I had one from LB that had underwire and it was pretty comfy.


----------



## olwen (Jan 5, 2010)

katorade said:


> I had one from LB that had underwire and it was pretty comfy.



Well, I checked LB and they are having a buy 2, get 2 free sale but there are only three bras to choose from in my size - I'm surprised actually since I've got a few really pretty bras from them in my size in the past, but none of the bras on the site in my size close in the front.


----------



## littlefairywren (Jan 5, 2010)

I pop my arms through the straps, then bend over and maneuver the girls into place. Clip from behind and then a couple of minor adjustments and then I am happy.

I would love a couple of front clasping bras, but the last time I wore one...the bra just kept exploding open, and at the worst possible moments. Never been game after that.


----------



## olwen (Jan 5, 2010)

littlefairywren said:


> I pop my arms through the straps, then bend over and maneuver the girls into place. Clip from behind and then a couple of minor adjustments and then I am happy.
> 
> I would love a couple of front clasping bras, but the last time I wore one...the bra just kept exploding open, and at the worst possible moments.
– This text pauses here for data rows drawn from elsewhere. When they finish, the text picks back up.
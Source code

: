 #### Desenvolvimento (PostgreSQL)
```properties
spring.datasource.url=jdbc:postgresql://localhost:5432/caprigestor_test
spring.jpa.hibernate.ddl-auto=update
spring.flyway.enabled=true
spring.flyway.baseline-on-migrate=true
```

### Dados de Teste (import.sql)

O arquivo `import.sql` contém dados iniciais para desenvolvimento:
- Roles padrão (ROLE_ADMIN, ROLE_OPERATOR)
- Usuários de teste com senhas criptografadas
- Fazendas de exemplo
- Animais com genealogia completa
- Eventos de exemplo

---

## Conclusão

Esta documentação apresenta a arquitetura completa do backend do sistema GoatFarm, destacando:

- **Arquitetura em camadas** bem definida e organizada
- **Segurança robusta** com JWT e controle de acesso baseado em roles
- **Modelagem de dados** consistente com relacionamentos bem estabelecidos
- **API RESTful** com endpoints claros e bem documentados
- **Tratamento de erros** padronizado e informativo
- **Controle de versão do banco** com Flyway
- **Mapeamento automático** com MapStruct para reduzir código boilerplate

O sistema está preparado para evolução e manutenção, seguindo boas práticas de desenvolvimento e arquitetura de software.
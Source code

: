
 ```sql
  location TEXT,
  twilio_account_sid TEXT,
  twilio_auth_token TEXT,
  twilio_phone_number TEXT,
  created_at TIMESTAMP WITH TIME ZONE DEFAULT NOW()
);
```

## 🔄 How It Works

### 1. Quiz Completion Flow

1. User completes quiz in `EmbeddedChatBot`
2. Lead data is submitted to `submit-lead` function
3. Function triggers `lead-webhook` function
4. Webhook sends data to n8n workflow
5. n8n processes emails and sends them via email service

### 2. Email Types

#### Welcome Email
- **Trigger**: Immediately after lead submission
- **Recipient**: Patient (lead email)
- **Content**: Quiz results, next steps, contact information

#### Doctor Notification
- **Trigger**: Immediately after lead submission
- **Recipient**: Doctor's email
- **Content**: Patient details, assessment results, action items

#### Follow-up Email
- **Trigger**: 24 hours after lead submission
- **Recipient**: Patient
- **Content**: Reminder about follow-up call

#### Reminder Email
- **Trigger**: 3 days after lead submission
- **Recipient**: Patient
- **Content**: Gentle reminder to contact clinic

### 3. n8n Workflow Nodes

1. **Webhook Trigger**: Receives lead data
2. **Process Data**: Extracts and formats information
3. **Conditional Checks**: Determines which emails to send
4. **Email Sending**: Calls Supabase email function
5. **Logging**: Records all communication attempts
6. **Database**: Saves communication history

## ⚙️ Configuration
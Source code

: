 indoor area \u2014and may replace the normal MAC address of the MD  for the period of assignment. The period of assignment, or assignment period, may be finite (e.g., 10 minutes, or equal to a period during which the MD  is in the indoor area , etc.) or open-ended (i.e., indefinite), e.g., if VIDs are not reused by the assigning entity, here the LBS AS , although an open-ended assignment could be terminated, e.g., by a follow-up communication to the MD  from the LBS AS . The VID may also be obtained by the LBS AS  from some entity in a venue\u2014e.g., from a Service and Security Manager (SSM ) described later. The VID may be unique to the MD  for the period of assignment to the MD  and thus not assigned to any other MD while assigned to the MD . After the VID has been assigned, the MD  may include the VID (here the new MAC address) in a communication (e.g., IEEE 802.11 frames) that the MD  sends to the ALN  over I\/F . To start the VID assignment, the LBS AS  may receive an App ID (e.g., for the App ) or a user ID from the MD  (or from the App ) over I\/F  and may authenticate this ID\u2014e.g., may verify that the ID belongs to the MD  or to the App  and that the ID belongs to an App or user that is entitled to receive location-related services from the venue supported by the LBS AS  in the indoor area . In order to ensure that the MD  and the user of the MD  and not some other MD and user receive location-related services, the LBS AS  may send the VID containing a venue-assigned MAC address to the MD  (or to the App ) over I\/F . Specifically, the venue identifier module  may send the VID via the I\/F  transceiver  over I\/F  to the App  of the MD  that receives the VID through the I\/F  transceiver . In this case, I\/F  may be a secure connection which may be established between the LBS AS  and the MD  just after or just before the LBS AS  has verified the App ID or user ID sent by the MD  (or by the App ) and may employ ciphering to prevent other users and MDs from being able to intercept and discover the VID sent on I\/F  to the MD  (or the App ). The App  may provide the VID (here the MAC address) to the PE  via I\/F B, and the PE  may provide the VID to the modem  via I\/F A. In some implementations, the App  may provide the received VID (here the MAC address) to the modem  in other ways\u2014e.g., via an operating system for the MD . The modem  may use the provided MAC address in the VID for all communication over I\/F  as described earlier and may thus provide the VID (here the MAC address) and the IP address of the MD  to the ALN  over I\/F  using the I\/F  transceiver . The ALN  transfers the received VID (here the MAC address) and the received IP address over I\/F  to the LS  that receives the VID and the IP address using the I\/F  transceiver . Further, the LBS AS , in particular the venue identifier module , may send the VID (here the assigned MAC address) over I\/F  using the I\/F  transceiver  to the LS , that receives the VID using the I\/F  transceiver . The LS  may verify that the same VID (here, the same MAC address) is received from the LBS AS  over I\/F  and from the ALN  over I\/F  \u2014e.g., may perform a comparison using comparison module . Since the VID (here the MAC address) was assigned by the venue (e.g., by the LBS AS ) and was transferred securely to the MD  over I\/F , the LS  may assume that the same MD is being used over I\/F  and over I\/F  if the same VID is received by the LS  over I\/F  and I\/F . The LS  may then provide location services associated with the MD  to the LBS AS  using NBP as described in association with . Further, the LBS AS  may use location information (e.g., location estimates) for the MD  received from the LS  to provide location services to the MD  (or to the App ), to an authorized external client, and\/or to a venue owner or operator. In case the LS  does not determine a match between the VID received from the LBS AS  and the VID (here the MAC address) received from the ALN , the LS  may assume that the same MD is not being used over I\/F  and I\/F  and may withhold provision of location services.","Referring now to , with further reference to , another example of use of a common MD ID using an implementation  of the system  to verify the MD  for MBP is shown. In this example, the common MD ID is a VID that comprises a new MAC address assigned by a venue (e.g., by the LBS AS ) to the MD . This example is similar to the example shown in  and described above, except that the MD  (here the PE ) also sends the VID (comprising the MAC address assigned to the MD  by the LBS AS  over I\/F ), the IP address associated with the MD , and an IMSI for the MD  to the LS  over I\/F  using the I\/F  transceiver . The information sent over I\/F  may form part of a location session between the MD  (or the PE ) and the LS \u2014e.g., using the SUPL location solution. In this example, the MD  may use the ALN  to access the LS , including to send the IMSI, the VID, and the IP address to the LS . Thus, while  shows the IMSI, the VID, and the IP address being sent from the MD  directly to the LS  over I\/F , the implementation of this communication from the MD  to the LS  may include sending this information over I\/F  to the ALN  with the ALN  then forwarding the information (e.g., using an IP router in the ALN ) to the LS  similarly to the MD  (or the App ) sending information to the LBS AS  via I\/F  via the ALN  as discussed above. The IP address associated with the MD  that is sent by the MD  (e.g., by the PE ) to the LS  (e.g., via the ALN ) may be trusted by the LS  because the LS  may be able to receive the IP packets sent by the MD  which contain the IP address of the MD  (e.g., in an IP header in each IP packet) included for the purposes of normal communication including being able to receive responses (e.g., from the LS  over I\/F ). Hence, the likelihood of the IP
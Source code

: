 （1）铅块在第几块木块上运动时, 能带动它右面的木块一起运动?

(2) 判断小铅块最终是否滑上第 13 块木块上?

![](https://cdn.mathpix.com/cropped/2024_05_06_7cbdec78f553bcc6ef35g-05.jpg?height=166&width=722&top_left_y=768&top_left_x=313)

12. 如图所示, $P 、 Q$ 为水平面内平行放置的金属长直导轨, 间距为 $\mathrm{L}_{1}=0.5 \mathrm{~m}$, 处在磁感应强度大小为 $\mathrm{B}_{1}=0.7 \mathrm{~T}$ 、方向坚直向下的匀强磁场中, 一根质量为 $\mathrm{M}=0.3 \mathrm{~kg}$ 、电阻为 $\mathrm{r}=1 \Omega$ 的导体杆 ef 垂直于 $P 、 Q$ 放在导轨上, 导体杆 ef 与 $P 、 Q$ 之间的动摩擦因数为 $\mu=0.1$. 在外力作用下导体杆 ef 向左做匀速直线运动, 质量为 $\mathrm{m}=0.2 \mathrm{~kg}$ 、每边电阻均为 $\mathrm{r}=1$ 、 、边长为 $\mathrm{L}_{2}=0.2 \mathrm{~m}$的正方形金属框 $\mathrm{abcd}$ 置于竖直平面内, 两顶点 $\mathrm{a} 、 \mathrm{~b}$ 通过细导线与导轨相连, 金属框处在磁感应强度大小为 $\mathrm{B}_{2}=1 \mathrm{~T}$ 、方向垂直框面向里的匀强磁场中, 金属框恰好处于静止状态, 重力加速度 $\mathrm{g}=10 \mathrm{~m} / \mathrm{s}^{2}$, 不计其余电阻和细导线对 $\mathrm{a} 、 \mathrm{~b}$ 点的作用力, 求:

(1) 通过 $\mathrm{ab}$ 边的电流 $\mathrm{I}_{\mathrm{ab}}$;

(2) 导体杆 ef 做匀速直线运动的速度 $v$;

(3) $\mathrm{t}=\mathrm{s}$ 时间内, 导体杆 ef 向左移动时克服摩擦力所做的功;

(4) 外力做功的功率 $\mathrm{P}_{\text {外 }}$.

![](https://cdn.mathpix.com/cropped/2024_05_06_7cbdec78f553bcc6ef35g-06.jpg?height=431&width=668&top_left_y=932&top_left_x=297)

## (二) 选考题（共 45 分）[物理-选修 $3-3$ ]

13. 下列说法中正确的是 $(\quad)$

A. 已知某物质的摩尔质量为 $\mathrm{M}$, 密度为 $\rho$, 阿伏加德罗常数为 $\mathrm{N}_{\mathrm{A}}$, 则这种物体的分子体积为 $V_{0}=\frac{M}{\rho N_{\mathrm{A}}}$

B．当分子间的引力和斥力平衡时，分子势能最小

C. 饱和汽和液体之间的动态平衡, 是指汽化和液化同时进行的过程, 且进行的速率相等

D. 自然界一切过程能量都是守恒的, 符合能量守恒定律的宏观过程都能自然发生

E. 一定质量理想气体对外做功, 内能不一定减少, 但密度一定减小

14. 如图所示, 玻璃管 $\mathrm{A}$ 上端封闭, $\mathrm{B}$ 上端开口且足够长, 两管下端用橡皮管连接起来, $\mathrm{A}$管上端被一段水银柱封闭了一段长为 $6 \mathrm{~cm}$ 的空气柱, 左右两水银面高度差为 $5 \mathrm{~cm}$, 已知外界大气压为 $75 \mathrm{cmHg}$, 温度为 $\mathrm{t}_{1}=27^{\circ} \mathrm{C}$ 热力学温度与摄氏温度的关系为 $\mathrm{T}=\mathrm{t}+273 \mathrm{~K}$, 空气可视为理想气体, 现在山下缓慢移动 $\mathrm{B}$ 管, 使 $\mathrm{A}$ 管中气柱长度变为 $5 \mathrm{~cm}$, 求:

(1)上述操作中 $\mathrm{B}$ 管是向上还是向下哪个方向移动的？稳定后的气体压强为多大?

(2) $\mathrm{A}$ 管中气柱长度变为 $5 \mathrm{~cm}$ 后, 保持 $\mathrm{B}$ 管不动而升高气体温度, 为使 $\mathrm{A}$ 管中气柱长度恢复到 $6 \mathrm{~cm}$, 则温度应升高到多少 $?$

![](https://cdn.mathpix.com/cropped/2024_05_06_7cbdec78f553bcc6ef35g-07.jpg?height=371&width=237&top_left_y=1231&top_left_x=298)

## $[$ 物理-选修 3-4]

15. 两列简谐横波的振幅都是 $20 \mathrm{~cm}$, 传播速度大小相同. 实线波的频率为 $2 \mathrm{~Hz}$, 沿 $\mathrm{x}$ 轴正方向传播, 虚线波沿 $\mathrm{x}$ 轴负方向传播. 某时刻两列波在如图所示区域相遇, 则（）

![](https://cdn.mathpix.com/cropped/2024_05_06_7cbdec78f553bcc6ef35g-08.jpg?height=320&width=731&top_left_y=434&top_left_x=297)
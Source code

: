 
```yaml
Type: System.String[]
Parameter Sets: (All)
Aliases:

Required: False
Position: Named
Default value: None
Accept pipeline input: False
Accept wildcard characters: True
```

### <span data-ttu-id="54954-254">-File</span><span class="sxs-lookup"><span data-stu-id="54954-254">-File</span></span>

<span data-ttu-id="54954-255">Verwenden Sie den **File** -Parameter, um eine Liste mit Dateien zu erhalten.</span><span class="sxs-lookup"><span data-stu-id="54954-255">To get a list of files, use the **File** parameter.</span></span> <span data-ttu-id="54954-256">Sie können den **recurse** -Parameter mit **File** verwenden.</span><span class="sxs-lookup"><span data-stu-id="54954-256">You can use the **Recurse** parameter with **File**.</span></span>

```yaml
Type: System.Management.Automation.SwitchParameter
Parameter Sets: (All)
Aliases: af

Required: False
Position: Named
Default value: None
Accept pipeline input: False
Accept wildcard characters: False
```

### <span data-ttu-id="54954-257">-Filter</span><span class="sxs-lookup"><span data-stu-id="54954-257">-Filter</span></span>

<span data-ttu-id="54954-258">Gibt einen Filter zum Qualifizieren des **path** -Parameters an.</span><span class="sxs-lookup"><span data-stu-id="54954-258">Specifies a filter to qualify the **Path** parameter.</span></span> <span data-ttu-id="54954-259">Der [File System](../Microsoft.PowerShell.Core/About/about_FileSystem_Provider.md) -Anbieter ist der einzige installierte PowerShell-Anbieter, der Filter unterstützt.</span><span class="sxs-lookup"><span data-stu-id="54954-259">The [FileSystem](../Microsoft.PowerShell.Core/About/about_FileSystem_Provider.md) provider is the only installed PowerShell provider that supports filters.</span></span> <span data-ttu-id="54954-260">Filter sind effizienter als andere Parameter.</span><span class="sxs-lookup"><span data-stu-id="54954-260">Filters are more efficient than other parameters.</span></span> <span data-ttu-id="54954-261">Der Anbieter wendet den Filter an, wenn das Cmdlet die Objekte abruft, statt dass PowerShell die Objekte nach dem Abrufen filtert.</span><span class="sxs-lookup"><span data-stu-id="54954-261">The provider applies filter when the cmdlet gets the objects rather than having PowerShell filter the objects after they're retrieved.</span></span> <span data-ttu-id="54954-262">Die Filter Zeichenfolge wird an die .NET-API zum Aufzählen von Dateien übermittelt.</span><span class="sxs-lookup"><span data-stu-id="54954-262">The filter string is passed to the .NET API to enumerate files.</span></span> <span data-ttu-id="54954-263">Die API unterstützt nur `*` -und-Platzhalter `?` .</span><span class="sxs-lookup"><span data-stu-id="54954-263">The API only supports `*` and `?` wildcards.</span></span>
Never been game after that.



LOL, I'm sorry to be laughing but the visual of exploding bras just made me giggle, but I know what you mean, I once had a front closing bra that had just one clip at the bottom and it was always coming undone. It was the kind where you slide them into each other and then sorta pull so they snap together.


----------



## DeerVictory (Jan 5, 2010)

I clip (stab desperately until I get some of the hooks where they're supposed to be) in the back and then put my arms through the straps.


----------



## Inhibited (Jan 5, 2010)

Arms in the straps first, then clip it behind you, then pull it place


----------



## littlefairywren (Jan 5, 2010)

olwen said:


> LOL, I'm sorry to be laughing but the visual of exploding bras just made me giggle, but I know what you mean, I once had a front closing bra that had just one clip at the bottom and it was always coming undone. It was the kind where you slide them into each other and then sorta pull so they snap together.



Haha no need to be sorry......everytime it happened I was in mixed company. I would feel it burst open, and then the obvious shift of the "girls". I would start giggling myself, looking like a crazy lady. Then the mad scramble with my arms to cover them up....and a crazy dash for the ladies toilet. Fun times


----------



## Ernest Nagel (Jan 5, 2010)

This thread is no less than _tragic_ without pics! :really sad: Still, I owe you, Olwen. :wubu:  :happy:


----------



## toni (Jan 5, 2010)

I do this....arms in the straps first, then clip it behind you, then pull it place. I never even though there was other ways to do it.


----------



## Laura2008 (Jan 5, 2010)

olwen said:


> Well, I checked LB and they are having a buy 2, get 2 free sale but there are only three bras to choose from in my size - I'm surprised actually since I've got a few really pretty bras from them in my size in the past, but none of the bras on the site in my size close in the front.



LB used to have the most comfy underwire bra that hooked in the front. They stopped making them a few years back. I still miss them


----------



## Aust99 (Jan 5, 2010)

I have always done it up first and then put it on like a t-shirt. I'm the only one of my friends who does it this way.. but I have never done it any different. I'm not coordinated enough to hook it up when it's already on. ha ha:happy:


----------



## Inhibited (Jan 5, 2010)

Aust99 said:


> I have always done it up first and then put it on like a t-shirt. I'm the only one of my friends who does it this way.. but I have never done it any different. I'm not coordinated enough to hook it up when it's already on. ha ha:happy:



Do you take it off the same way? I sometimes take it off like a t-shirt..


----------



## elle camino (Jan 5, 2010)

I only ever unhook my bras if I need to adjust the size. Other than that, I buy them hooked, they stay hooked, and I pull them on and off over my head. 
Easy peasy. And my bras don't wear out any faster than my best friend's, who wears the same brand and style as I do, and is a religious unhooker. 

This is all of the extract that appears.